• [Task goal] In the entries below, find the line with "0.8021 & 0.7925 \\" and the line with "0.8221 & 0.8060 \\"; give again those lines and every line between them, exactly.

• [Provided material]
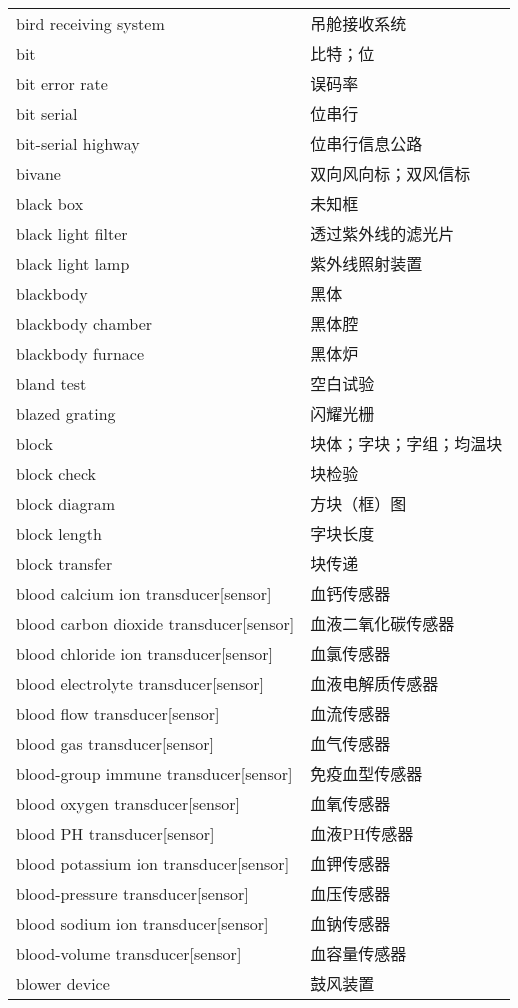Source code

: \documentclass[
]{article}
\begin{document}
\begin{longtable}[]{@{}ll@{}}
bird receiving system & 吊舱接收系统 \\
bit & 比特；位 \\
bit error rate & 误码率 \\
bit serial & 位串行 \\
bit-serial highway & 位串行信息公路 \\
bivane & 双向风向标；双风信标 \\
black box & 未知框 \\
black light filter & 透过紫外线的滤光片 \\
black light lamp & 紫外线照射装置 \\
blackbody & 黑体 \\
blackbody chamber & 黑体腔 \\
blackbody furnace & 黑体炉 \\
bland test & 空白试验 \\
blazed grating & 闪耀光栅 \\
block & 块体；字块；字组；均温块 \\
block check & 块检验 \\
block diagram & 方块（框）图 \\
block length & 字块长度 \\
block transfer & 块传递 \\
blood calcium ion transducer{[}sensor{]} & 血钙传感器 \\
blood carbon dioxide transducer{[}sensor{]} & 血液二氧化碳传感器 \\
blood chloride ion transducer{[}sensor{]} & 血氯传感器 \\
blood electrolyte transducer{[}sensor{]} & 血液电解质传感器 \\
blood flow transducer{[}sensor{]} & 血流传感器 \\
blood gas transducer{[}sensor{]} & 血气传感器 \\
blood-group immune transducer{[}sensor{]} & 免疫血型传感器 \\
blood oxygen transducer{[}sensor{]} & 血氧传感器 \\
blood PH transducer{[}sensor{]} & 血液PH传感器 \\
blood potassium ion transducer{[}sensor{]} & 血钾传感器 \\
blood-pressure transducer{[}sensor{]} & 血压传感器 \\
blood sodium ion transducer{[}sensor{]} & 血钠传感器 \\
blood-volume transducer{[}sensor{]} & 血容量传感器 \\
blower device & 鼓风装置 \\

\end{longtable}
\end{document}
* * *
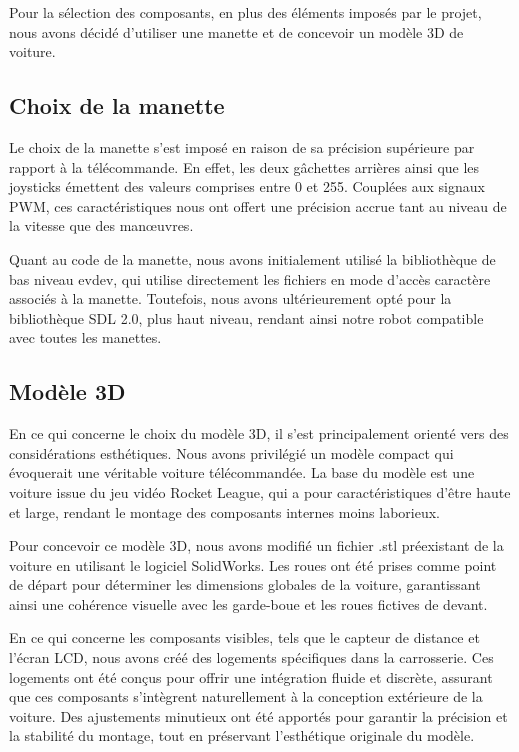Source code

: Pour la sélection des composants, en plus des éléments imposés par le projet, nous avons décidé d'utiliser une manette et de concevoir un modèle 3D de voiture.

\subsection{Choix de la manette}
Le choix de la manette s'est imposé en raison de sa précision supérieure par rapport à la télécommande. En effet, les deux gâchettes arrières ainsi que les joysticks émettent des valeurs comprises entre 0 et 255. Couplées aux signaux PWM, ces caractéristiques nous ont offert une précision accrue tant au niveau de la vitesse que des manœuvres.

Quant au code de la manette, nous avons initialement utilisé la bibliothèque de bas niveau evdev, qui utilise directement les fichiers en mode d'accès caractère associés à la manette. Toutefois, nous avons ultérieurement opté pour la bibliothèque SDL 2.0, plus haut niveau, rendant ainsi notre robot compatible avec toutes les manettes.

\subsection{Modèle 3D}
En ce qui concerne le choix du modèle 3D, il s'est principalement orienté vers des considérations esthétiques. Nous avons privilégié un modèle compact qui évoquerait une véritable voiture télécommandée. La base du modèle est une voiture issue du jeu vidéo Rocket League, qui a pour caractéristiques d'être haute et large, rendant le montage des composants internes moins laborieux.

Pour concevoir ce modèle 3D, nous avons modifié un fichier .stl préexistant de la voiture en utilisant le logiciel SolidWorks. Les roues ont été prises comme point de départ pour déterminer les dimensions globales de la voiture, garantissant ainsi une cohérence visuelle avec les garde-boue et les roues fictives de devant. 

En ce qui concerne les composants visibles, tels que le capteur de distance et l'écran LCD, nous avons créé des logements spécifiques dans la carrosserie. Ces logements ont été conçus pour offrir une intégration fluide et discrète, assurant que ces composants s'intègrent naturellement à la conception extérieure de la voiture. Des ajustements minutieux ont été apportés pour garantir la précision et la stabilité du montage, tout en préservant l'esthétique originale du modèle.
---
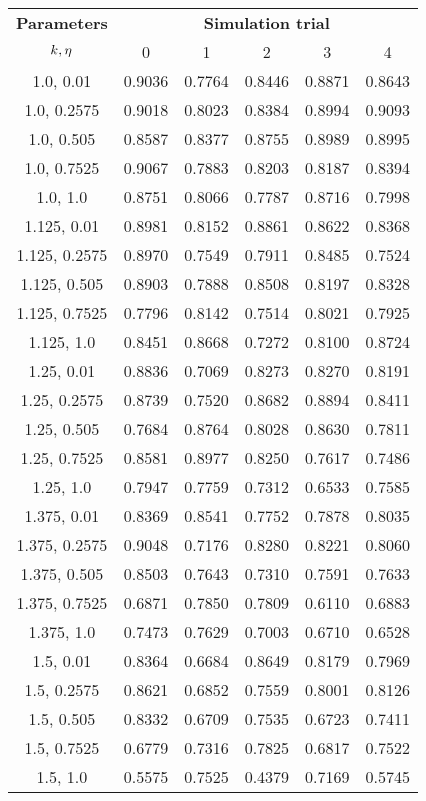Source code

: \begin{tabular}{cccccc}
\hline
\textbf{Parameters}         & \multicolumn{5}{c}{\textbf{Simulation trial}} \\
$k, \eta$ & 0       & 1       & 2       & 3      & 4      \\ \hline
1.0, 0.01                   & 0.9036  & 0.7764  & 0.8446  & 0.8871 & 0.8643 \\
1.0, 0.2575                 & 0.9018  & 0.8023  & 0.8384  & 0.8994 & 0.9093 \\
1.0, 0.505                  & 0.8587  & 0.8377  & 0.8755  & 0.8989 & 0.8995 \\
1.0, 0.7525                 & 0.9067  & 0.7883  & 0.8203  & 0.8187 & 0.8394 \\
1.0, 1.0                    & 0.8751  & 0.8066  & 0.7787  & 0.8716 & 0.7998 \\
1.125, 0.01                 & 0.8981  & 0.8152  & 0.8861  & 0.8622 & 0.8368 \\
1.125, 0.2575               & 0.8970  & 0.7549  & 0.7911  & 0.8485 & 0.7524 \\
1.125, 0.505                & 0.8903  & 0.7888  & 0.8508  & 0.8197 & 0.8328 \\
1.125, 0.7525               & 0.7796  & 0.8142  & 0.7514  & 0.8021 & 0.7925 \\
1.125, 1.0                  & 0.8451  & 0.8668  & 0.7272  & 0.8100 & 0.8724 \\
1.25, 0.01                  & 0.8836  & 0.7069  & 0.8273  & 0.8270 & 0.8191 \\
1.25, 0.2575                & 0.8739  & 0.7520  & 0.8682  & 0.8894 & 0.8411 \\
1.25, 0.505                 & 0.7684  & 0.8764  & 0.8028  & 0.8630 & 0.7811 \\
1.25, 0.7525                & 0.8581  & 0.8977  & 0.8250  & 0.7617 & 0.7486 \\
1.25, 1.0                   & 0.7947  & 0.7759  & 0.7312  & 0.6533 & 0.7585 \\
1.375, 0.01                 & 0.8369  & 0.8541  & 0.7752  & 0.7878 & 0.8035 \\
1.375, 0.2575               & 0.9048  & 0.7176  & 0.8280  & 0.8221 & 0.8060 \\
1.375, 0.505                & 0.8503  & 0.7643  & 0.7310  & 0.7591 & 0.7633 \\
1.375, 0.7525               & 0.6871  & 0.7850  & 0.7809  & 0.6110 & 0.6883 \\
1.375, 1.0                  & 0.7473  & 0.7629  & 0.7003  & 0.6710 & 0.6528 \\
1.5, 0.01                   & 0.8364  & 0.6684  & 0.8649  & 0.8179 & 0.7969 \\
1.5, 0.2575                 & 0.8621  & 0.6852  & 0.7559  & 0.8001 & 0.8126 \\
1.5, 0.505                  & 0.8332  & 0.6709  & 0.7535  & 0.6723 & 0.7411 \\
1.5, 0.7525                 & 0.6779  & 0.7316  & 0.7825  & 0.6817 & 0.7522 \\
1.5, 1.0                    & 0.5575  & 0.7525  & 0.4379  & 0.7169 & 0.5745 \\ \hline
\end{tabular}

• [Exercise solution]
1.125, 0.7525               & 0.7796  & 0.8142  & 0.7514  & 0.8021 & 0.7925 \\
1.125, 1.0                  & 0.8451  & 0.8668  & 0.7272  & 0.8100 & 0.8724 \\
1.25, 0.01                  & 0.8836  & 0.7069  & 0.8273  & 0.8270 & 0.8191 \\
1.25, 0.2575                & 0.8739  & 0.7520  & 0.8682  & 0.8894 & 0.8411 \\
1.25, 0.505                 & 0.7684  & 0.8764  & 0.8028  & 0.8630 & 0.7811 \\
1.25, 0.7525                & 0.8581  & 0.8977  & 0.8250  & 0.7617 & 0.7486 \\
1.25, 1.0                   & 0.7947  & 0.7759  & 0.7312  & 0.6533 & 0.7585 \\
1.375, 0.01                 & 0.8369  & 0.8541  & 0.7752  & 0.7878 & 0.8035 \\
1.375, 0.2575               & 0.9048  & 0.7176  & 0.8280  & 0.8221 & 0.8060 \\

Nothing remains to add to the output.